Nor Varagavank Monastery
XIII AD - Tavush Marz
The architectural ensemble Nor Varagavank (Նոր Վարագավանք) is one of the outstanding monuments of developed medieval times of Armenia. It is situated 3.5 km southwest of Varagavan village (till 1978 -Akhum village) of Shamshadin region on a high valley surrounded by woody mountains and picturesque ravines.
Built in XII-XIII cc the complex is the result of building activities of the owners of Nor Berd- the Kyurikids. The cloister was the center of episcopacy and played an important role in their lives. In Nor Varagavank worked the religious and cultural figure of XIII c Hovanes Tuetsi. In XIX c the abbot of the cloister was Grigor Manucharyan, who in 1804-1828 together with his volunteer detachment took an active part in freeing the Eastern Armenia.
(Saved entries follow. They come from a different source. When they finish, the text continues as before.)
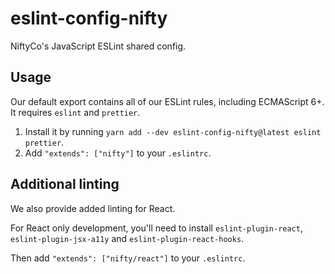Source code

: # eslint-config-nifty

NiftyCo's JavaScript ESLint shared config.

## Usage

Our default export contains all of our ESLint rules, including ECMAScript 6+. It requires `eslint` and `prettier`.

1. Install it by running `yarn add --dev eslint-config-nifty@latest eslint prettier`.
2. Add `"extends": ["nifty"]` to your `.eslintrc`.

## Additional linting

We also provide added linting for React.

For React only development, you'll need to install `eslint-plugin-react`, `eslint-plugin-jsx-a11y` and `eslint-plugin-react-hooks`.

Then add `"extends": ["nifty/react"]` to your `.eslintrc`.
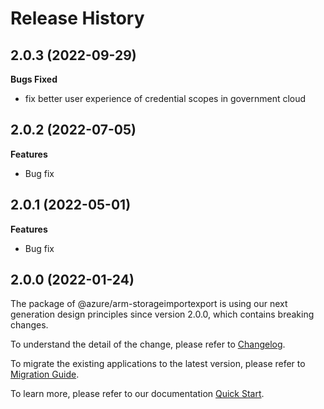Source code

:# Release History

## 2.0.3 (2022-09-29)

**Bugs Fixed**

  -  fix better user experience of credential scopes in government cloud

## 2.0.2 (2022-07-05)

**Features**

  - Bug fix

## 2.0.1 (2022-05-01)

**Features**

  - Bug fix

## 2.0.0 (2022-01-24)

The package of @azure/arm-storageimportexport is using our next generation design principles since version 2.0.0, which contains breaking changes.

To understand the detail of the change, please refer to [Changelog](https://aka.ms/js-track2-changelog).

To migrate the existing applications to the latest version, please refer to [Migration Guide](https://aka.ms/js-track2-migration-guide).

To learn more, please refer to our documentation [Quick Start](https://aka.ms/js-track2-quickstart).
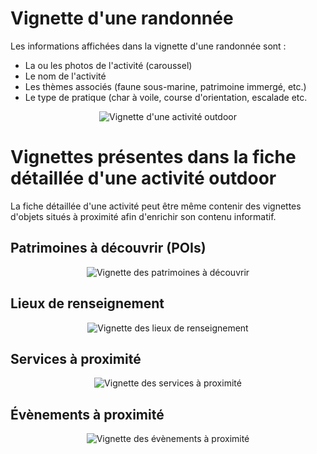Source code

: # Vignette d'une randonnée

Les informations affichées dans la vignette d'une randonnée sont :

- La ou les photos de l'activité (caroussel) 
- Le nom de l'activité
- Les thèmes associés (faune sous-marine, patrimoine immergé, etc.)
- Le type de pratique (char à voile, course d'orientation, escalade etc.

<center>
  <a title="Vignette d'une activité outdoor"><img src="/components/card_outdoor.jpg" alt="Vignette d'une activité outdoor"></a>
</center>

# Vignettes présentes dans la fiche détaillée d'une activité outdoor

La fiche détaillée d'une activité peut être même contenir des vignettes d'objets situés à proximité afin d'enrichir son contenu informatif.

## Patrimoines à découvrir (POIs)

<center>
  <a title="Vignette des patrimoines à découvrir"><img src="/components/card_outdoor_poi.jpg" alt="Vignette des patrimoines à découvrir"></a>
</center>

## Lieux de renseignement

<center>
  <a title="Vignette des lieux de renseignement"><img src="/components/card_outdoor_informationdesk.jpg" alt="Vignette des lieux de renseignement"></a>
</center>

## Services à proximité

<center>
  <a title="Vignette des services à proximité"><img src="/components/card_outdoor_touristic_content.jpg" alt="Vignette des services à proximité"></a>
</center>

## Évènements à proximité

<center>
  <a title="Vignette des évènements à proximité"><img src="/components/card_outdoor_touristic_event.jpg" alt="Vignette des évènements à proximité"></a>
</center>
In XII-XIII cc sources the ensemble is called Anapat. The newer name of Nor Varagavank is the evidence of one of the most horrible periods of history of Armenia. Running away from Vaspurakan's Varagavank which was destroyed by the Mongol's invasion, Patriarch Luke, who had a "Surb Nshan" (cross) with him, wandered looking for a new place and finally stopped at Anapat cloister, which in the honor of Varagavank was renamed Nor (new) Varagavank.
The ensemble Surb Nshan is situated in the southeastern part of the complex. It is the most ancient erection of the ensemble. The church was built by the son of Vasak I, grandson of Kyurike II - David Bagratuni in 1198, is a two-apse church. It had a vaulted gable roof, which is not preserved. On both sides of the western entry two splendid ornamented khachkars are placed. They end with refined semi-circles. The apses are illuminated by two windows on the eastern facade crowned by a common belt on the top part of which are situated relief images of animals and stylized vegetable motifs.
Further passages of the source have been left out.